見たこともないドラゴンに乗っているのが城前だと気づいた遊矢は、実体を取り戻すとそのまま着地地点までかけだした。城前はドラゴンから降りるとカードに戻してしまう。どうやらモーションの確認をしていたようだ。


「城前、まーたオレに黙ってオッドアイズ作ったのかよ!!何度もいってるじゃん!カードデータ渡してるんだから、出来たら見せてくれって!テストプレイくらいさせろって!あわよくば使わせてって、何度もいってるじゃんか!!いつまでも帰ってこないと思ったら、なにこんなところで油売ってるんだよ!!」

「ばーかいえ、何いってやがる。だいたい文句は技術班に人たちにいってくれよ。おれはこっちが本業なの。不法侵入しといてよく言うぜ。約束破ってここにいるくせに、文句つけるとはいい度胸じゃねーか」

「城前がいつまでたっても帰ってこないからだろ!こっちは聞きたいことたくさんあるのに!とりあえず、さっきのドラゴンは??」

「これはワンキル館が作った最新の《オッドアイズ》だぜ。試してみるか?」

「え、いいの?」

「直々にオッドアイズ使いがテストプレイに協力してくれるなら、特別におっけーみたいだぜ」


よく見ると城前はインカムをもっている。しまった、どうやら会話は筒抜けのようだ。たらり、と遊矢は冷や汗が伝う。ユートは頭がいたそうだ。


「来るなっていったのに、来やがるんだもんな。やることは一つだろ」

「えー、門番の子は通してくれたのに?」

「それはそれ、だ。いつだったかいってたじゃねーか、遊矢。
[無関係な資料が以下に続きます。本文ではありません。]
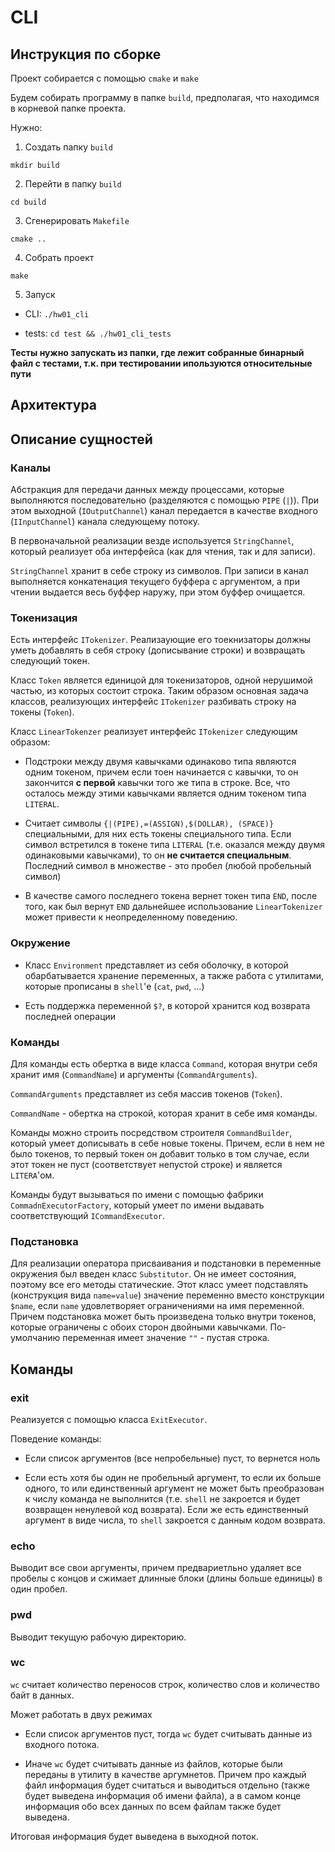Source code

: # CLI

## Инструкция по сборке

Проект собирается с помощью `cmake` и `make`

Будем собирать программу в папке `build`, предполагая, что находимся
в корневой папке проекта.

Нужно:

1. Создать папку `build`

`mkdir build`

2. Перейти в папку `build`

`cd build`

3. Сгенерировать `Makefile`

`cmake ..`

4. Собрать проект

`make`

5. Запуск

* CLI: `./hw01_cli`

* tests: `cd test && ./hw01_cli_tests`

**Тесты нужно запускать из папки, где лежит собранные бинарный файл с тестами, т.к.
при тестировании ипользуются относительные пути** 

## Архитектура

## Описание сущностей

### Каналы

Абстракция для передачи данных между процессами, которые выполняются
последовательно (разделяются с помощью `PIPE` (`|`)). 
При этом выходной (`IOutputChannel`) канал передается в качестве 
входного (`IInputChannel`) канала следующему потоку.

В первоначальной реализации везде используется `StringChannel`,
который реализует оба интерфейса (как для чтения, так и для записи).

`StringChannel` хранит в себе строку из символов.
При записи в канал выполняется конкатенация текущего буффера
с аргументом, а при чтении выдается весь буффер наружу, при этом
буффер очищается.

### Токенизация

Есть интерфейс `ITokenizer`. Реализаующие его тоекнизаторы
должны уметь добавлять в себя строку (дописывание строки)
и возвращать следующий токен.

Класс `Token` является единицой для токенизаторов, одной нерушимой частью,
из которых состоит строка. Таким образом основная задача классов, реализующих
интерфейс `ITokenizer` разбивать строку на токены (`Token`).

Класс `LinearTokenzer` реализует интерфейс `ITokenizer` следующим образом:

* Подстроки между двумя кавычками одинаково типа являются одним токеном,
причем если тоен начинается с кавычки, то он закончится **с первой** кавычки того же типа
в строке. Все, что осталось между этими кавычками является одним токеном типа
`LITERAL`. 

* Считает символы `{|(PIPE),=(ASSIGN),$(DOLLAR), (SPACE)}` специальными, для них есть токены специального типа.
Если символ встретился в токене типа `LITERAL` (т.е. оказался между двумя одинаковыми кавычками),
то он **не считается специальным**. Последний символ в множестве - это пробел 
(любой пробельный символ) 

* В качестве самого последнего токена вернет токен типа `END`, после того,
как был вернут `END` дальнейшее использование `LinearTokenizer` может привести
к неопределенному поведению.

### Окружение

* Класс `Environment` представляет из себя оболочку, в которой обарбатывается
хранение переменных, а также работа с утилитами, которые прописаны в `shell`'е
(`cat`, `pwd`, ...)

* Есть поддержка переменной `$?`, в которой хранится код возврата последней операции

### Команды

Для команды есть обертка в виде класса `Command`, которая внутри себя хранит
имя (`CommandName`) и аргументы (`CommandArguments`).

`CommandArguments` представляет из себя массив токенов (`Token`).

`CommandName` - обертка на строкой, которая хранит в себе имя команды.

Команды можно строить посредством строителя `CommandBuilder`, который умеет дописывать
в себе новые токены. Причем, если в нем не было токенов, то первый токен он добавит
только в том случае, если этот токен не пуст (соответствует непустой строке) и
является `LITERA`'ом.

Команды будут вызываться по имени с помощью фабрики `CommadnExecutorFactory`, который
умеет по имени выдавать соответствующий `ICommandExecutor`.

### Подстановка

Для реализации оператора присваивания и подстановки в переменные окружения
был введен класс `Substitutor`. Он не имеет состояния, поэтому все его
методы статические. Этот класс умеет подставлять (конструкция вида `name=value`) значение переменно
вместо конструкции `$name`, если `name` удовлетворяет ограничениями на имя
переменной. Причем подстановка может быть произведена только внутри токенов,
которые ограничены с обоих сторон двойными кавычками. По-умолчанию
переменная имеет значение `""` - пустая строка.

## Команды 

### exit

Реализуется с помощью класса `ExitExecutor`.

Поведение команды:

* Если список аргументов (все непробельные) пуст, то вернется ноль

* Если есть хотя бы один не пробельный аргумент, то если их больше одного,
то или единственный аргумент не может быть преобразован к числу команда не выполнится (т.е. `shell` не закроется и будет возвращен ненулевой
код возврата). Если же есть единственный аргумент в виде числа, то 
`shell` закроется с данным кодом возврата.

### echo

Выводит все свои аргументы, причем предвариетльно удаляет все пробелы
с концов и сжимает длинные блоки (длины больше единицы) в один пробел.

### pwd

Выводит текущую рабочую директорию.

### wc

`wc` считает количество переносов строк, количество слов и количество 
байт в данных.

Может работать в двух режимах

* Если список аргументов пуст, тогда `wc` будет
считывать данные из входного потока.

* Иначе `wc` будет считывать данные из файлов, которые
были переданы в утилиту в качестве аргумнетов. Причем
про каждый файл информация будет считаться и выводиться отдельно 
(также будет выведена информация об имени файла),
а в самом конце информация обо всех данных по всем файлам также
будет выведена. 

Итоговая информация будет выведена в выходной поток.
俺とアクションデュエルしたいって」

「……そういえばそうだね」

「それじゃ、始めるとするか。俺に勝ったら、いいものやるよ」

「ほんとに?」

「ああ、よく頑張りましたってことでな」

「ついでに城前が何のためにイヴ達に近づいたか、教えてくれる?」

「はあ?んなもん関係なくね?」

「オレにとってはあるんだよ」

「ふうん?まあいいけどな。それじゃあ、始めるか」

「うん!」


ちゃんと約束を守ってくれた城前に遊矢はほっとする。ここは正念場だ。負けるわけにはいかない。


「闘いの殿堂に集いし決闘者達が地を蹴り、宙を舞い、フィールドを駆け巡る!」

「みよ、これぞデュエルの最強進化形!アクションデュエル!!」


互いのデュエルディスクに、アクションデュエルのコマンドが出現する。


『フィールド魔法《星の聖域》の効果を発動します。このカードはこのカード以外の効果を受けません、。またこのカードが発動している間、アクションカードを使用し、デュエルを使用することが出来ます。アクションデュエルは1ターンに1枚しか入手することができません』


さっきまでただのドームだった世界が、一転して闇となる。広がるのは、先ほどまで零児とアイザックがデュエルを繰り広げていた宇宙そのものだ。最大の違いはやはり宇宙服無しでもデュエルができるということだろうか。


「単純な疑問なんだけどさ、ここをハッキングして消したらどうなるの?」

「ん?簡単だろ、支えてるものがすべて消え失せておれも遊矢も生き埋めだぜ」

「うげっ、やっぱそうなんだ」

「そりゃそうだろ。どんだけソリッドヴィジョンが普及してるとおもってんだ。だからお前は指名手配なんだよ、ファントム」

「やらないから安心してよ。GODがやらかした世界崩壊と全く同じ方法なんて使うわけないじゃん」

「おう、知ってる」

「なら安心した。それじゃあ、いこうぜ」

「うん!」


煌々ときらめく星の一つに着地した遊矢は、離れた位置に着地した城前を見る。最も得意とするフィールドだ、ハンデとしては十分である。今度はどんなデッキをつかってくるんだろう!遊矢はどきどきを抑えることができそうになかった。